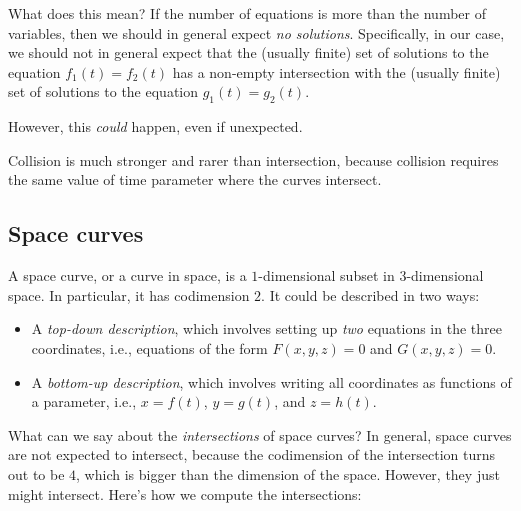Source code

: \documentclass[10pt]{amsart}
\begin{document}
What does this mean? If the number of equations is more than the
number of variables, then we should in general expect {\em no
solutions}. Specifically, in our case, we should not in general expect
that the (usually finite) set of solutions to the equation $f_1(t) =
f_2(t)$ has a non-empty intersection with the (usually finite) set of
solutions to the equation $g_1(t) = g_2(t)$.

However, this {\em could} happen, even if unexpected.

Collision is much stronger and rarer than intersection, because
collision requires the same value of time parameter where the curves
intersect.

\subsection{Space curves}

A space curve, or a curve in space, is a $1$-dimensional subset in
$3$-dimensional space. In particular, it has codimension $2$. It could
be described in two ways:

\begin{itemize}
\item A {\em top-down description}, which involves setting up {\em
  two} equations in the three coordinates, i.e., equations of the form
  $F(x,y,z) = 0$ and $G(x,y,z) = 0$.
\item A {\em bottom-up description}, which involves writing all
  coordinates as functions of a parameter, i.e., $x = f(t)$, $y =
  g(t)$, and $z = h(t)$.
\end{itemize}

What can we say about the {\em intersections} of space curves? In
general, space curves are not expected to intersect, because the
codimension of the intersection turns out to be $4$, which is bigger
than the dimension of the space. However, they just might
intersect. Here's how we compute the intersections:
\end{document}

☆ ☆ ☆

→ **EXERCISE DIRECTIONS**
In the data above, how many lines hold the word "dimensional"? Give only the number.

→ **SOLUTION TO THE EXERCISE**
2